Exhibit 10.1
SETTLEMENT AND MUTUAL RELEASE AGREEMENT
This Settlement and Mutual Release Agreement ("Settlement Agreement") is entered into by and between **BION ENVIRONMENTAL TECHNOLOGIES, INC. **("BION"), **BION TECHNOLOGIES, INC. **("BION TECH"), **BION 3G-1 LLC **("3G-1"), (from time to time collectively referred to as "Bion Group"), and **THE HAMSTRA GROUP, INC. **("Hamstra"). The parties to this Settlement Agreement are referred to herein from time to time as the "Parties," or each singularly, as a "Party." The "Effective Date" is July 14, 2026.
Recitals
WHEREAS, Hamstra is a general contractor that was hired by BION to act as the general contractor to construct, amongst other things, an Ammonia Recovery System (the "Project") at the property located at 5093 East 700 North, Fair Oaks, Newton County, Indiana (the "Property").
WHEREAS, BION TECH and 3G-1 are subsidiaries and/or affiliates of BION.
WHEREAS, BION entered into a contract for the Project with Hamstra on January 3, 2023 (the "Hamstra Contract"). The original contract price was $2,056,816.80. Through the course of the work, there were 14 change orders, which added a total of $1,063,288.29 to the contract price for a total contract price of $3,120,085.09.
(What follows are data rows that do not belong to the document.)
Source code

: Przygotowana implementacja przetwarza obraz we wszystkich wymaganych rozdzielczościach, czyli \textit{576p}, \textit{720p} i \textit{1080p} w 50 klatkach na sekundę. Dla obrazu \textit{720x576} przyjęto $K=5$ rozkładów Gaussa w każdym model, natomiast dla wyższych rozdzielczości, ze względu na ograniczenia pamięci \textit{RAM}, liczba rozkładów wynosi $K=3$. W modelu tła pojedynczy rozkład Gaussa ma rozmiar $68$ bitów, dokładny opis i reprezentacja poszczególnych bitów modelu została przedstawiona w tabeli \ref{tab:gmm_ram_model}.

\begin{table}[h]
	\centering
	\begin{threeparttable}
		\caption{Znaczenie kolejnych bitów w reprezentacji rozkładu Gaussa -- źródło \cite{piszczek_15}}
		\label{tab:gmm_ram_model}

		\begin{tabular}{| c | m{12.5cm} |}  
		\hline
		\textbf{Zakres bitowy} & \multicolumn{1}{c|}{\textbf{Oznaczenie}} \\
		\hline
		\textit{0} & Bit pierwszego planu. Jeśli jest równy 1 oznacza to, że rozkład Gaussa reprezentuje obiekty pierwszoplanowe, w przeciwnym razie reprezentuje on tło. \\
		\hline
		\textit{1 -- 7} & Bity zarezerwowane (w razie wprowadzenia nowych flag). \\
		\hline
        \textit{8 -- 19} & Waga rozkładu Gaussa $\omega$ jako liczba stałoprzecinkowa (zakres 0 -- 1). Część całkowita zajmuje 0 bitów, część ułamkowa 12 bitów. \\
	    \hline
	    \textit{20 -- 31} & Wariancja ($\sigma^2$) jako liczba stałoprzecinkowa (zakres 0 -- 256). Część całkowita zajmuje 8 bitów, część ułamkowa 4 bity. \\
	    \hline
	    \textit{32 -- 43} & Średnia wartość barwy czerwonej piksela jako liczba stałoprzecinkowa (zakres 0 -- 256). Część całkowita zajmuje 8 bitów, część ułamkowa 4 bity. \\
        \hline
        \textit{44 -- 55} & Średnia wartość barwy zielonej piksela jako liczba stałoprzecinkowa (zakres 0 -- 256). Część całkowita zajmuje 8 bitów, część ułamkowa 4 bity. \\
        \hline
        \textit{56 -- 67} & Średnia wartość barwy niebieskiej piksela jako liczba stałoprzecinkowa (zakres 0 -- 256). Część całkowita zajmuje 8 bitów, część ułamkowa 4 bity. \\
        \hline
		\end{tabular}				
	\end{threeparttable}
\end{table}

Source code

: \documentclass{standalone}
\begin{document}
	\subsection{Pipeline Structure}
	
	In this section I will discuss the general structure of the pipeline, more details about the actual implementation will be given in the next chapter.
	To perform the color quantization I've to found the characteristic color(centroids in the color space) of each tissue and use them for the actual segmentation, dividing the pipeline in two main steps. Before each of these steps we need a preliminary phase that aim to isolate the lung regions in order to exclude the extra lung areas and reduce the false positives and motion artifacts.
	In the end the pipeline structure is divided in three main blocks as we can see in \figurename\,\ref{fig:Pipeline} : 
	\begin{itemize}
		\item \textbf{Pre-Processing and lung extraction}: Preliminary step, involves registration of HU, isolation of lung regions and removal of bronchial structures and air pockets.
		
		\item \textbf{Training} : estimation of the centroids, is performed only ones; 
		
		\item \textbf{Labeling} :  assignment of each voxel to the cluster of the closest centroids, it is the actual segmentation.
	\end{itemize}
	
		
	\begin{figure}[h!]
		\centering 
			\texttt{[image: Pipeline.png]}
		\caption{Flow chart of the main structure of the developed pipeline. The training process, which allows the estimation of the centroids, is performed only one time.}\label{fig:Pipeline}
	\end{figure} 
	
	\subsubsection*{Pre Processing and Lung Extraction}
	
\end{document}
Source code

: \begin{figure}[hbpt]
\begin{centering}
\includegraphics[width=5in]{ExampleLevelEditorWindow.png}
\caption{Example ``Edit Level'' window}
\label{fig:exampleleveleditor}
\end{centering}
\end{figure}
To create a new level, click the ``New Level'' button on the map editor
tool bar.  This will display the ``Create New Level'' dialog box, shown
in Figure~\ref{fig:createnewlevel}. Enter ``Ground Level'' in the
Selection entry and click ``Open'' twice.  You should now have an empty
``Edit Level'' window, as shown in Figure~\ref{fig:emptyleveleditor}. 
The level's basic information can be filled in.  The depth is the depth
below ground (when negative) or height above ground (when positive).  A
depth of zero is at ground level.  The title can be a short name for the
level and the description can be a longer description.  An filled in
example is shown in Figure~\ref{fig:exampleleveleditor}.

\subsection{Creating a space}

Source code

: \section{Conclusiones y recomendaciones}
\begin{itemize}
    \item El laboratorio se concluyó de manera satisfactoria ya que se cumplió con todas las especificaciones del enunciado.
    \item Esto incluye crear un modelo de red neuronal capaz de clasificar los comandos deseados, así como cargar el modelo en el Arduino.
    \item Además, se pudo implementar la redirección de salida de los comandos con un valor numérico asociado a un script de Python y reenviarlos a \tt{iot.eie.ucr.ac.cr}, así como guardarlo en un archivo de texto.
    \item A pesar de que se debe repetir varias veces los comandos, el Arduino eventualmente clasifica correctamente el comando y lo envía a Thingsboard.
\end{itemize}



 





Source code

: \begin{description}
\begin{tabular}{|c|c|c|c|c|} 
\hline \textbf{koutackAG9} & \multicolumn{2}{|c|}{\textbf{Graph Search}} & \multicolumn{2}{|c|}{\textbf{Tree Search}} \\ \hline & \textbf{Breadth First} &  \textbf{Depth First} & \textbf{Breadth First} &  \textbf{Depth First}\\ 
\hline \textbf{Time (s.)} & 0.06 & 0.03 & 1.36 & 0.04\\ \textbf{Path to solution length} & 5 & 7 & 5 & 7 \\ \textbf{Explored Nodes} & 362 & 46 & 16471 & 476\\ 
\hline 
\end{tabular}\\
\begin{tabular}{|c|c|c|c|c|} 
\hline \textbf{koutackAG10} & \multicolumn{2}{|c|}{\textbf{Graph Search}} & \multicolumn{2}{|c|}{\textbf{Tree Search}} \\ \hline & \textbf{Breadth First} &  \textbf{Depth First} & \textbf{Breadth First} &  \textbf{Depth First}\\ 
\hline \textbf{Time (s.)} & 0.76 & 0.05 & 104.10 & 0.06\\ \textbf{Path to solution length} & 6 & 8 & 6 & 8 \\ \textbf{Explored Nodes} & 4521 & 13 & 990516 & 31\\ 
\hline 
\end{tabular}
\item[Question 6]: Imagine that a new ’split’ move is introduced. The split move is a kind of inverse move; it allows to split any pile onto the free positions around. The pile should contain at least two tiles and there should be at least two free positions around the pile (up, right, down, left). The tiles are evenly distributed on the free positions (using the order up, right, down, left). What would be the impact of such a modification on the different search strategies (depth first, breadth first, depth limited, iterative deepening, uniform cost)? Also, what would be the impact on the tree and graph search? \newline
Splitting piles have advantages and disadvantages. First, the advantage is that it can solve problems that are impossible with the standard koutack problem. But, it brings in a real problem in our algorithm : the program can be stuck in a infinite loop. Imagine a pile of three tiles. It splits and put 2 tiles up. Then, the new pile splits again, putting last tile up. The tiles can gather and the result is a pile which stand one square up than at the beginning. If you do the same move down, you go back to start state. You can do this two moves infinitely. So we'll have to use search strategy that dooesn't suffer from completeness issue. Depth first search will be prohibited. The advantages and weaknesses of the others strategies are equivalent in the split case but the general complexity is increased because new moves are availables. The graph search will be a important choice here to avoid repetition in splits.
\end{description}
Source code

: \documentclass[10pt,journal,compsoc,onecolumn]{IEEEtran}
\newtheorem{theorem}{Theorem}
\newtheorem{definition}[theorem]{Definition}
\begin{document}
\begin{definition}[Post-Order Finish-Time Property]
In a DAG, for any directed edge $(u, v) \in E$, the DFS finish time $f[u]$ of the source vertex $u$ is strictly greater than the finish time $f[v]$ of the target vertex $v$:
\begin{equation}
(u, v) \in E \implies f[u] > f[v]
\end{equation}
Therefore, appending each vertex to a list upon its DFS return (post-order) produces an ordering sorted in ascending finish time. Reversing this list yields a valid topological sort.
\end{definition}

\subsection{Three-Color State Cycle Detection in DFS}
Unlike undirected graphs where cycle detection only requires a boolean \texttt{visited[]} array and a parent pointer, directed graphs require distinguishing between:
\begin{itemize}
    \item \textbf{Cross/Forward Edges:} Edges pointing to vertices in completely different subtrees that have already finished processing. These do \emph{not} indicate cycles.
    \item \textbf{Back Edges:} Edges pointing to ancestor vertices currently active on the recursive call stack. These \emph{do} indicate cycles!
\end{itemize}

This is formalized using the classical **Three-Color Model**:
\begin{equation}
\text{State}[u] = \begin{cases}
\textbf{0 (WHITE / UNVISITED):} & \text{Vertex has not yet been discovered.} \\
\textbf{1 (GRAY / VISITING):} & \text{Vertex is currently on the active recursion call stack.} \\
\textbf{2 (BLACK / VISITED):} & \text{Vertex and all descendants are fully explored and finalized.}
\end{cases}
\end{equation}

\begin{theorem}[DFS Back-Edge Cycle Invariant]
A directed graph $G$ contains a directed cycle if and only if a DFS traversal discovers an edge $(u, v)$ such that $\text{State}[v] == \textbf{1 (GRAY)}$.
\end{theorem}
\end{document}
WHEREAS, Hamstra completed all work required of it under its contract with BION and yet, to date, BION has failed to pay $1,494,512.72 to Hamstra under the contract. With interest, the total amount now due to Hamstra is $1,774,512.72 (the "Hamstra Balance").
WHEREAS, on April 16, 2024, Hamstra secured its lien claim on the Property when it recorded its Sworn Statement and Notice of Intention to Hold Mechanic's Lien upon the Property in the office of the Recorder for Newton County, Indiana recorded as Document Number 20240860 ML (the "Bion Ammonia Recovery Contract Lien").
WHEREAS, in the Newton County litigation, on June 20, 2025, Hamstra filed a cross-claim against BION alleging Breach of Contract against BION (Count I) and Unjust Enrichment against BION (the "Hamstra Cross-Claim").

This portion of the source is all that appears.